Monday, August 20, 2007

The Leadership Summit - Session 1 - A Vision to Die For

The Leadership Summit
Notes from Session 1 - A Vision to Die For, Bill Hybels

Vision must be owned. Ownership is the most powerful weapon in casting and maintaining vision for your organization. It's the painting of the picture that brings passion out of people. It ties into purpose – a sense of destiny beyond to 9 to 5.

Hybels referenced the book of John – Being an owner vs. just a hired hand.

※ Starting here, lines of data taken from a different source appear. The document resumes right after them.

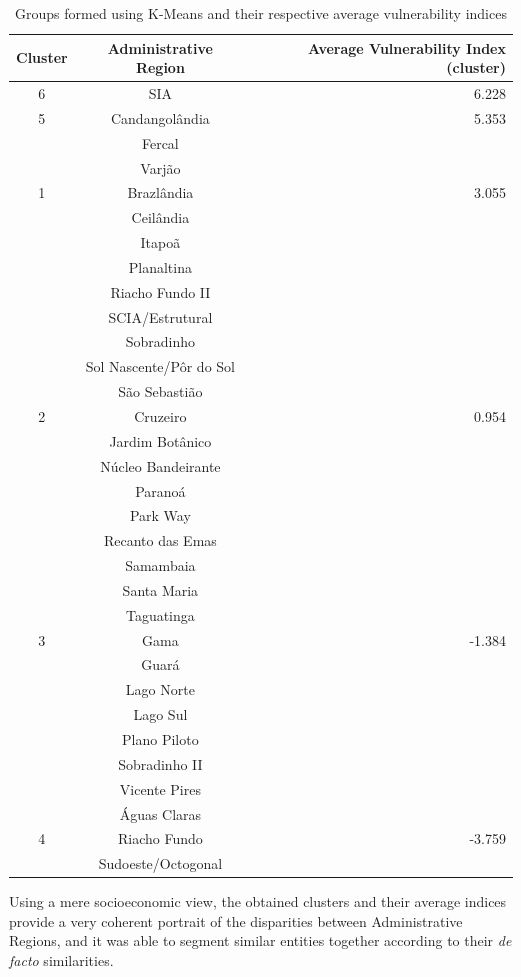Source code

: \documentclass[conference]{IEEEtran}
\begin{document}
\begin{table}[H]
\centering
\begin{tabular}{|c|c|r|}
\hline
\textbf{Cluster} & \textbf{Administrative Region} & \textbf{Average Vulnerability Index (cluster)} \\
\hline
6 & SIA & 6.228 \\
\hline
5 & Candangolândia & 5.353 \\
 & Fercal &  \\
 & Varjão &  \\
\hline
1 & Brazlândia & 3.055 \\
 & Ceilândia &  \\
 & Itapoã &  \\
 & Planaltina &  \\
 & Riacho Fundo II &  \\
 & SCIA/Estrutural &  \\
 & Sobradinho &  \\
 & Sol Nascente/Pôr do Sol &  \\
 & São Sebastião &  \\
\hline
2 & Cruzeiro & 0.954 \\
 & Jardim Botânico &  \\
 & Núcleo Bandeirante &  \\
 & Paranoá &  \\
 & Park Way &  \\
 & Recanto das Emas &  \\
 & Samambaia &  \\
 & Santa Maria &  \\
 & Taguatinga &  \\
\hline
3 & Gama & -1.384 \\
 & Guará &  \\
 & Lago Norte &  \\
 & Lago Sul &  \\
 & Plano Piloto &  \\
 & Sobradinho II &  \\
 & Vicente Pires &  \\
 & Águas Claras &  \\
\hline
4 & Riacho Fundo & -3.759 \\
 & Sudoeste/Octogonal &  \\
\hline
\end{tabular}
\caption{Groups formed using K-Means and their respective average vulnerability indices}
\label{tab:cidades-cluster}
\end{table}


Using a mere socioeconomic view, the obtained clusters and their average indices provide a very coherent portrait of the disparities between Administrative Regions, and it was able to segment similar entities together according to their \textit{de facto} similarities. 
\end{document}
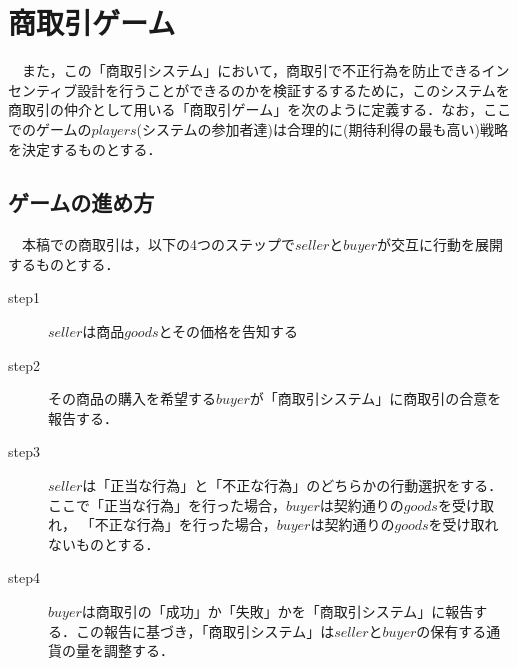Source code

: \section{商取引ゲーム}
　また，この「商取引システム」において，商取引で不正行為を防止できるインセンティブ設計を行うことができるのかを検証するするために，このシステムを商取引の仲介として用いる「商取引ゲーム」を次のように定義する．なお，ここでのゲームの$players$(システムの参加者達)は合理的に(期待利得の最も高い)戦略を決定するものとする．
  
  \subsection{ゲームの進め方}
  　本稿での商取引は，以下の4つのステップで$seller$と$buyer$が交互に行動を展開するものとする．
  
    \begin{description}
      \item[step1] $seller$は商品$goods$とその価格を告知する
      \item[step2]  その商品の購入を希望する$buyer$が「商取引システム」に商取引の合意を報告する．
      \item[step3]  $seller$は「正当な行為」と「不正な行為」のどちらかの行動選択をする．ここで「正当な行為」を行った場合，$buyer$は契約通りの$goods$を受け取れ， 「不正な行為」を行った場合，$buyer$は契約通りの$goods$を受け取れないものとする．
      \item[step4]  $buyer$は商取引の「成功」か「失敗」かを「商取引システム」に報告する．この報告に基づき，「商取引システム」は$ seller$と$ buyer$の保有する通貨の量を調整する．
    \end{description}

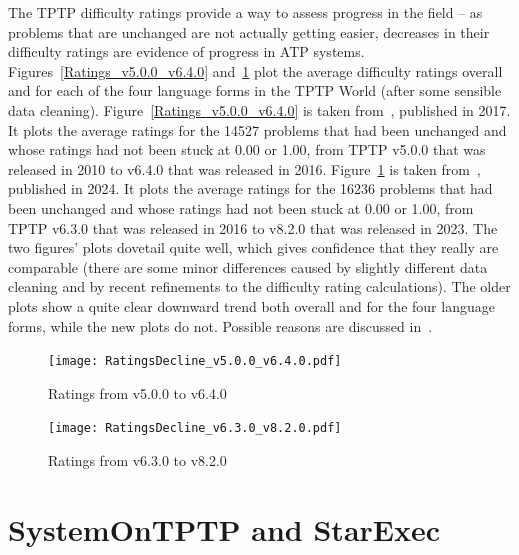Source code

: \documentclass[runningheads]{llncs}
\begin{document}
The TPTP difficulty ratings provide a way to assess progress in the field -- as problems that 
are unchanged are not actually getting easier, decreases in their difficulty ratings are evidence 
of progress in ATP systems.
Figures~\ref{Ratings_v5.0.0_v6.4.0} and~\ref{Ratings_v6.3.0_v8.2.0} plot the average difficulty
ratings overall and for each of the four language forms in the TPTP World (after some sensible
data cleaning).
Figure~\ref{Ratings_v5.0.0_v6.4.0} is taken from~\cite{Sut17}, published in 2017.
It plots the average ratings for the 14527 problems that had been unchanged and whose ratings 
had not been stuck at 0.00 or 1.00, from TPTP v5.0.0 that was released in 2010 to v6.4.0 that was
released in 2016. 
Figure~\ref{Ratings_v6.3.0_v8.2.0} is taken from~\cite{SK+24}, published in 2024.
It plots the average ratings for the 16236 problems that had been unchanged and whose ratings 
had not been stuck at 0.00 or 1.00, from TPTP v6.3.0 that was released in 2016 to v8.2.0 that was
released in 2023. 
The two figures’ plots dovetail quite well, which gives confidence that they really are 
comparable (there are some minor differences caused by slightly different data cleaning 
and by recent refinements to the difficulty rating calculations). 
The older plots show a quite clear downward trend both overall and for the four language forms, 
while the new plots do not. 
Possible reasons are discussed in~\cite{SK+24}.

\begin{figure}[t!]
\centering
\begin{minipage}[t]{.49\textwidth}
  \centering
  \texttt{[image: RatingsDecline\_v5.0.0\_v6.4.0.pdf]}
  \vspace*{-2em}
  \caption{Ratings from v5.0.0 to v6.4.0}
  \label{Ratings_v5.0.0_v6.4.0}
\end{minipage}
\begin{minipage}[t]{.49\textwidth}
  \centering
  \texttt{[image: RatingsDecline\_v6.3.0\_v8.2.0.pdf]}
  \vspace*{-2em}
  \caption{Ratings from v6.3.0 to v8.2.0}
  \label{Ratings_v6.3.0_v8.2.0}
\end{minipage}
\end{figure}


\section{SystemOnTPTP and StarExec}
\label{StarExec}
\end{document}
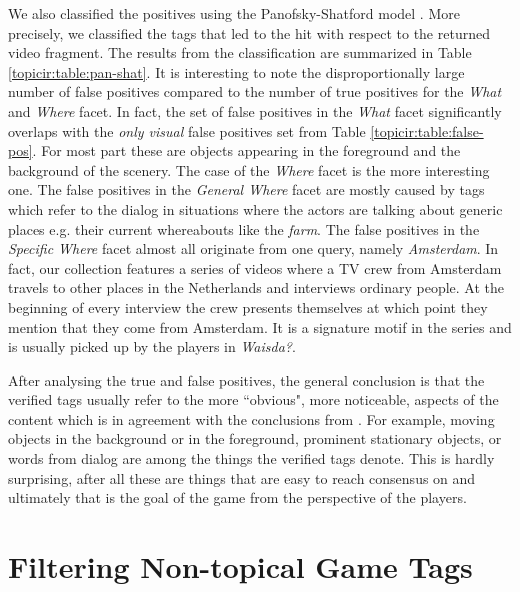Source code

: We also classified the positives using the Panofsky-Shatford model \cite{laurapaper}. More precisely, we classified the tags that led to the hit with respect to the returned video fragment. The results from the classification are summarized in Table \ref{topicir:table:pan-shat}. It is interesting to note the disproportionally large number of false positives compared to the number of true positives for the \textit{What} and \textit{Where} facet. In fact, the set of false positives in the \textit{What} facet significantly overlaps with the \textit{only visual} false positives set from Table \ref{topicir:table:false-pos}. For most part these are objects appearing in the foreground and the background of the scenery. The case of the \textit{Where} facet is the more interesting one. The false positives in the \textit{General Where} facet are mostly caused by tags which refer to the dialog in situations where the actors are talking about generic places e.g. their current whereabouts like the \textit{farm}. The false positives in the \textit{Specific Where} facet almost all originate from one query, namely \textit{Amsterdam}. In fact, our collection features a series of videos where a TV crew from Amsterdam travels to other places in the Netherlands and interviews ordinary people. At the beginning of every interview the crew presents themselves at which point they mention that they come from Amsterdam. It is a signature motif in the series and is usually picked up by the players in \textit{Waisda?}. %

After analysing the true and false positives, the general conclusion is that the verified tags usually refer to the more ``obvious", more noticeable, aspects of the content which is in agreement with the conclusions from \cite{DBLP:conf/chi/RobertsonVW09,Jain:2013:GAE:2399187.2399190}. For example, moving objects in the background or in the foreground, prominent stationary objects, or words from dialog are among the things the verified tags denote. This is hardly surprising, after all these are things that are easy to reach consensus on and ultimately that is the goal of the game from the perspective of the players. 

\section{Filtering Non-topical Game Tags}\label{sec:topicir-filter:filtering}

"I am the Good Shepherd. The Good Shepherd puts the sheep before himself, sacrifices himself if necessary. A hired man is not a real shepherd. The sheep mean nothing to him. He sees a wolf come and runs for it, leaving the sheep to be ravaged and scattered by the wolf. He's only in it for the money. The sheep don't matter to him." - John 10:11-13

Hybels challenged us to ask ourselves, "At my current workplace, am I the owner of the vision, or the hired hand?" Do I pray for it, protect it, volunteer for it. Owners of the vision will sacrifice deeply. They will be high capacity workers.

Hybels then referenced a group that was an owner of a vision. On March 7, 1965, a group of civil rights marches left Selma, Alabama for Birmingham. They made it as far as the Edmund Pettis Bridge. There they faced state troopers and county sheriffs armed with billy clubs tear gas and bullwhips. The lawmen attacked the peaceful protesters and drove them back to Selma. This event became known as Bloody Sunday. Owners of a vision will be willing to die for the cause.

Out vision is so important. It should be bold, faithful, honorable, and clear. But vision needs to be owned by the people in our organization.

How do we do this? For some Type-A leaders who live on blazing a trail and calling back to everyone to follow their lead, it's a four letter word: P-R-O-C-E-S-S. Without process, we defeat every one left out (which is everyone but the leader).

There are three steps in the process for vision ownership:
1. Vision Formation
There is the top-down approach (bad), or the team approach (good). The top down approach is so often taken because it is quick, but doesn't take, doesn't hold.

The recommendation on the team approach was to have an offsite, with the focus being the question "What should our organization look like in five years?" It may feel slow or inefficient, and to some quick-acting leaders like "swimming in peanut butter." But this builds community, value and more likelihood of ownership. The team members may not always have their way, but they at least need to know their ideas have been considered.

2. Vision Refinement
Make a first draft of the vision. This crystallizes it, even in draft form. Take this draft to the groups at the next level out, trying to get different types of groups, feedback. Ask what's clear, what's confusing, what excites you, what scares you. The goal is to come away with a crystal clear, compelling vision.


3. Vision Declaration

Introduce the vision in front of leaders first, asking if it is clear and compelling. The declaration is not a solo effort, but a team activity.


Great leaders know that more time in the vision casting process increases ownership. Vision leaks, but don't berate the workers for this. Use any tactics to keep refilling the vision. And remember to celebrate progress.